25 Aug 2019, 8:08 am

I think in some ways people of the opposite sex expect you less to adhere to certain gender stereotypes. They expect you less to be just like them. That can make it easier to get along with them if you don't fit in perfectly well. However, if you do fit in well enough, there may be a better connection with your own sex, due to more similar interests and more similar mindsets and less risk of ambiguity when it comes to possible romantic interests and less risk of sexism towards your sex.

Personally I don't necessarily find it easier to get along with men or with women. It doesn't really matter. However, I often have an easier time with women who work in gender neutral or male dominated fields than with women who work in some of the female dominated fields.



Peta
Snowy Owl
Snowy Owl

User avatar

Joined: 31 Aug 2019
Age: 30
Gender: Female
Posts: 172
Location: Pixie Hollow

31 Aug 2019, 8:43 pm

No, men kind of scare me and I'm more on guard around them



SharonB
Veteran
Veteran

User avatar

Joined: 14 Jul 2019
Gender: Female
Posts: 2,738

31 Aug 2019, 9:57 pm

Not sure. In high school and college I would have said "yes". In my workplace I don't have a choice, so "maybe?" but had plenty of good experiences (albeit brief).
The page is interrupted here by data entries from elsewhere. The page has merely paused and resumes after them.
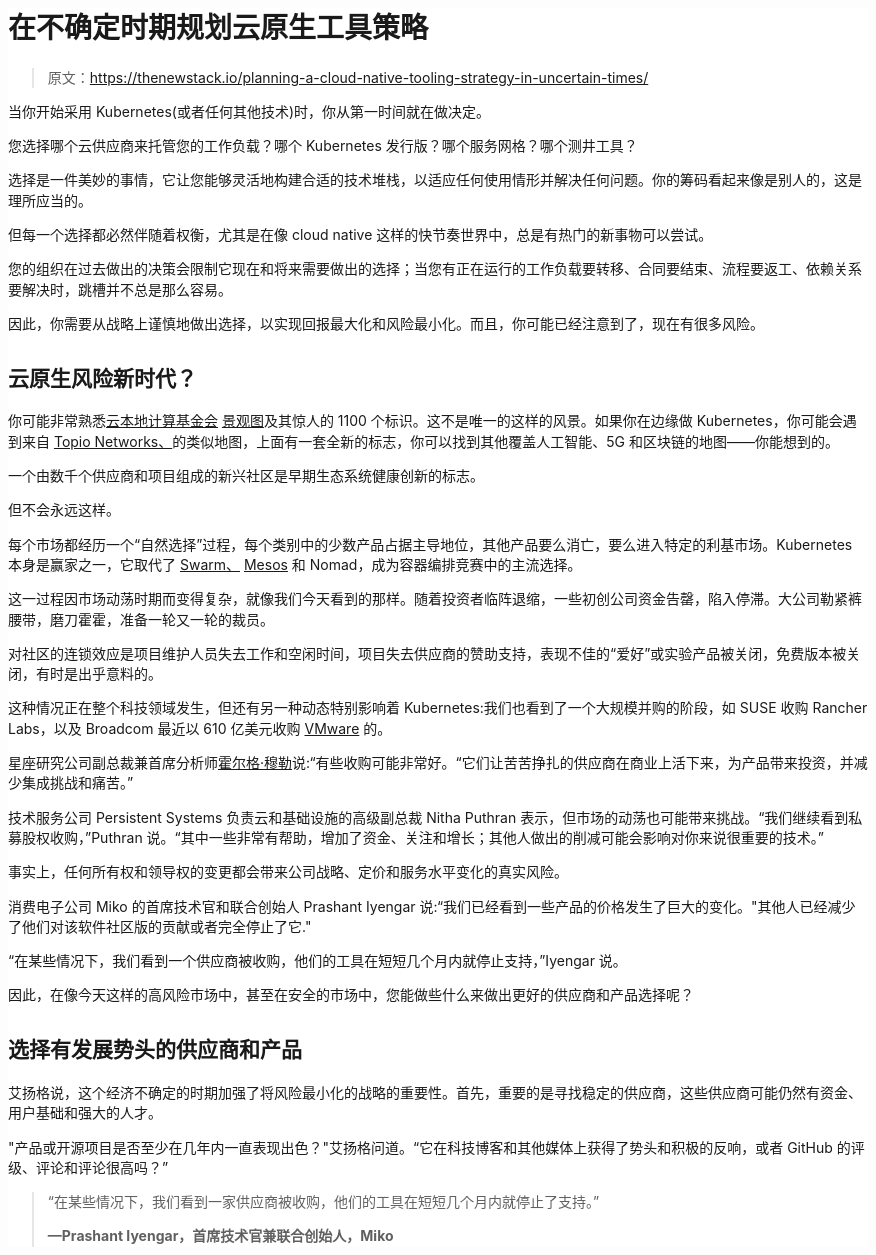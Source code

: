 # 在不确定时期规划云原生工具策略

> 原文：<https://thenewstack.io/planning-a-cloud-native-tooling-strategy-in-uncertain-times/>

当你开始采用 Kubernetes(或者任何其他技术)时，你从第一时间就在做决定。

您选择哪个云供应商来托管您的工作负载？哪个 Kubernetes 发行版？哪个服务网格？哪个测井工具？

选择是一件美妙的事情，它让您能够灵活地构建合适的技术堆栈，以适应任何使用情形并解决任何问题。你的筹码看起来像是别人的，这是理所应当的。

但每一个选择都必然伴随着权衡，尤其是在像 cloud native 这样的快节奏世界中，总是有热门的新事物可以尝试。

您的组织在过去做出的决策会限制它现在和将来需要做出的选择；当您有正在运行的工作负载要转移、合同要结束、流程要返工、依赖关系要解决时，跳槽并不总是那么容易。

因此，你需要从战略上谨慎地做出选择，以实现回报最大化和风险最小化。而且，你可能已经注意到了，现在有很多风险。

## 云原生风险新时代？

你可能非常熟悉[云本地计算基金会](https://cncf.io/?utm_content=inline-mention) [景观图](https://landscape.cncf.io/)及其惊人的 1100 个标识。这不是唯一的这样的风景。如果你在边缘做 Kubernetes，你可能会遇到来自 [Topio Networks、](https://www.topionetworks.com/)的类似地图，上面有一套全新的标志，你可以找到其他覆盖人工智能、5G 和区块链的地图——你能想到的。

一个由数千个供应商和项目组成的新兴社区是早期生态系统健康创新的标志。

但不会永远这样。

每个市场都经历一个“自然选择”过程，每个类别中的少数产品占据主导地位，其他产品要么消亡，要么进入特定的利基市场。Kubernetes 本身是赢家之一，它取代了 [Swarm、](https://thenewstack.io/kubernetes-vs-docker-swarm-whats-the-difference/) [Mesos](https://thenewstack.io/apache-mesos-narrowly-avoids-a-move-to-the-attic-for-now/) 和 Nomad，成为容器编排竞赛中的主流选择。

这一过程因市场动荡时期而变得复杂，就像我们今天看到的那样。随着投资者临阵退缩，一些初创公司资金告罄，陷入停滞。大公司勒紧裤腰带，磨刀霍霍，准备一轮又一轮的裁员。

对社区的连锁效应是项目维护人员失去工作和空闲时间，项目失去供应商的赞助支持，表现不佳的“爱好”或实验产品被关闭，免费版本被关闭，有时是出乎意料的。

这种情况正在整个科技领域发生，但还有另一种动态特别影响着 Kubernetes:我们也看到了一个大规模并购的阶段，如 SUSE 收购 Rancher Labs，以及 Broadcom 最近以 610 亿美元收购 [VMware](https://tanzu.vmware.com?utm_content=inline-mention) 的。

星座研究公司副总裁兼首席分析师[霍尔格·穆勒](https://www.linkedin.com/in/holgermueller/)说:“有些收购可能非常好。“它们让苦苦挣扎的供应商在商业上活下来，为产品带来投资，并减少集成挑战和痛苦。”

技术服务公司 Persistent Systems 负责云和基础设施的高级副总裁 Nitha Puthran 表示，但市场的动荡也可能带来挑战。“我们继续看到私募股权收购，”Puthran 说。“其中一些非常有帮助，增加了资金、关注和增长；其他人做出的削减可能会影响对你来说很重要的技术。”

事实上，任何所有权和领导权的变更都会带来公司战略、定价和服务水平变化的真实风险。

消费电子公司 Miko 的首席技术官和联合创始人 Prashant Iyengar 说:“我们已经看到一些产品的价格发生了巨大的变化。"其他人已经减少了他们对该软件社区版的贡献或者完全停止了它."

“在某些情况下，我们看到一个供应商被收购，他们的工具在短短几个月内就停止支持，”Iyengar 说。

因此，在像今天这样的高风险市场中，甚至在安全的市场中，您能做些什么来做出更好的供应商和产品选择呢？

## 选择有发展势头的供应商和产品

艾扬格说，这个经济不确定的时期加强了将风险最小化的战略的重要性。首先，重要的是寻找稳定的供应商，这些供应商可能仍然有资金、用户基础和强大的人才。

"产品或开源项目是否至少在几年内一直表现出色？"艾扬格问道。“它在科技博客和其他媒体上获得了势头和积极的反响，或者 GitHub 的评级、评论和评论很高吗？”

> “在某些情况下，我们看到一家供应商被收购，他们的工具在短短几个月内就停止了支持。”
> 
> **—Prashant Iyengar，首席技术官兼联合创始人，Miko**
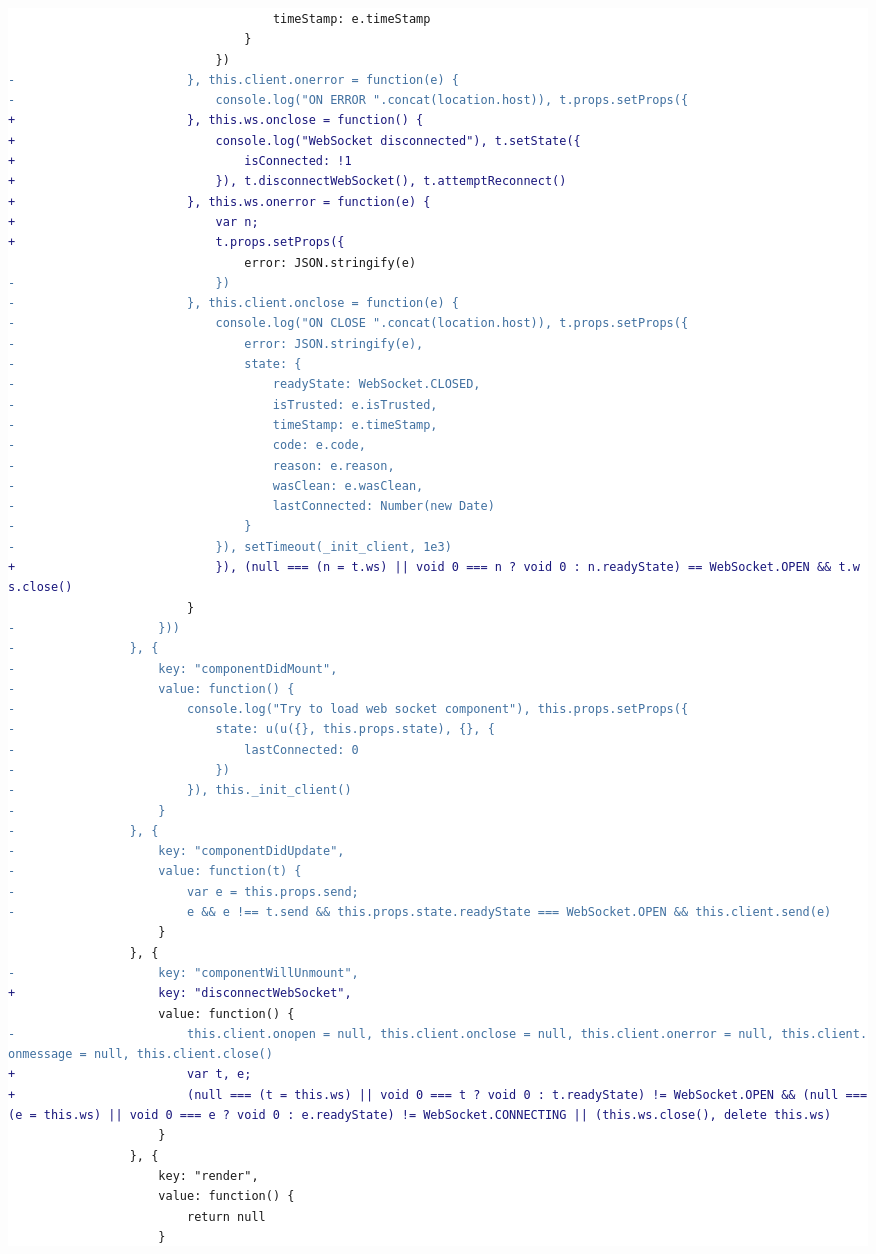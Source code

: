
 ```diff
                                     timeStamp: e.timeStamp
                                 }
                             })
-                        }, this.client.onerror = function(e) {
-                            console.log("ON ERROR ".concat(location.host)), t.props.setProps({
+                        }, this.ws.onclose = function() {
+                            console.log("WebSocket disconnected"), t.setState({
+                                isConnected: !1
+                            }), t.disconnectWebSocket(), t.attemptReconnect()
+                        }, this.ws.onerror = function(e) {
+                            var n;
+                            t.props.setProps({
                                 error: JSON.stringify(e)
-                            })
-                        }, this.client.onclose = function(e) {
-                            console.log("ON CLOSE ".concat(location.host)), t.props.setProps({
-                                error: JSON.stringify(e),
-                                state: {
-                                    readyState: WebSocket.CLOSED,
-                                    isTrusted: e.isTrusted,
-                                    timeStamp: e.timeStamp,
-                                    code: e.code,
-                                    reason: e.reason,
-                                    wasClean: e.wasClean,
-                                    lastConnected: Number(new Date)
-                                }
-                            }), setTimeout(_init_client, 1e3)
+                            }), (null === (n = t.ws) || void 0 === n ? void 0 : n.readyState) == WebSocket.OPEN && t.ws.close()
                         }
-                    }))
-                }, {
-                    key: "componentDidMount",
-                    value: function() {
-                        console.log("Try to load web socket component"), this.props.setProps({
-                            state: u(u({}, this.props.state), {}, {
-                                lastConnected: 0
-                            })
-                        }), this._init_client()
-                    }
-                }, {
-                    key: "componentDidUpdate",
-                    value: function(t) {
-                        var e = this.props.send;
-                        e && e !== t.send && this.props.state.readyState === WebSocket.OPEN && this.client.send(e)
                     }
                 }, {
-                    key: "componentWillUnmount",
+                    key: "disconnectWebSocket",
                     value: function() {
-                        this.client.onopen = null, this.client.onclose = null, this.client.onerror = null, this.client.onmessage = null, this.client.close()
+                        var t, e;
+                        (null === (t = this.ws) || void 0 === t ? void 0 : t.readyState) != WebSocket.OPEN && (null === (e = this.ws) || void 0 === e ? void 0 : e.readyState) != WebSocket.CONNECTING || (this.ws.close(), delete this.ws)
                     }
                 }, {
                     key: "render",
                     value: function() {
                         return null
                     }
```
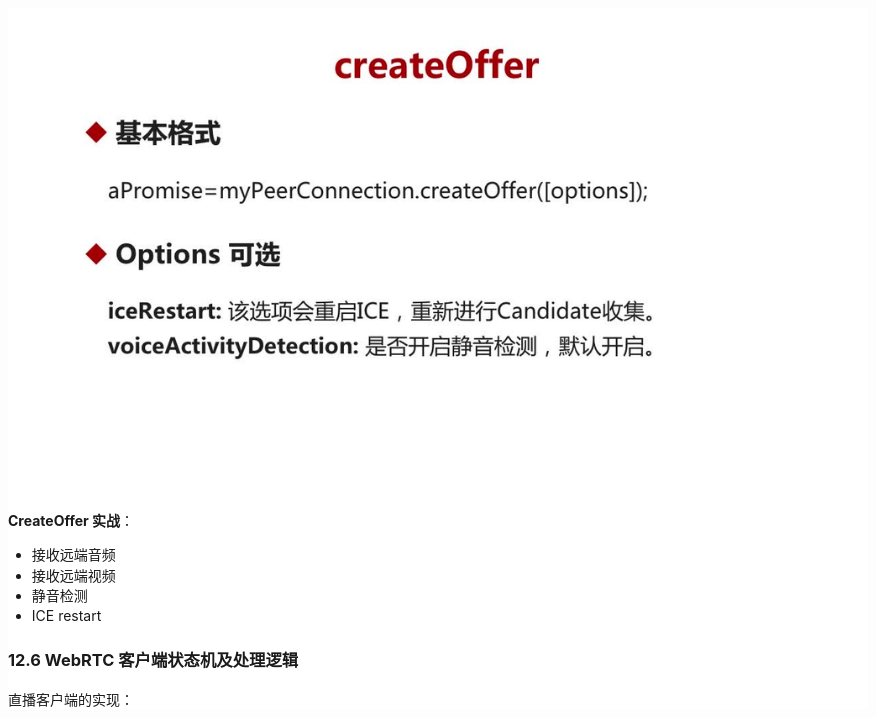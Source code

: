 <img src="/images/imageWebRTC/createOffer.png">

**CreateOffer 实战**：

- 接收远端音频
- 接收远端视频
- 静音检测
- ICE restart

### 12.6 WebRTC 客户端状态机及处理逻辑

直播客户端的实现：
I work in a male-dominated part of IT now. That said, in the first ten years of my employment - I first worked with two women and found one very intimidating. I briefly worked aside a female manager and she was fabulous. I worked very briefly for another female manager and she was fantastic! I had a female VP who helped me out (unsolicited) and a female Dir who gave me my first constructive -encouraging- criticism. I had another female manager which was a neutral experience. I didn't realize I had worked with so many women! I have been fortunate with the women I have "met" in my workplace. Just that one initial "bad apple". My group did hire a second woman a few years ago; we don't talk much and seems uncomfortable with me, but that's no different from how I relate to the other remote (male) co-workers.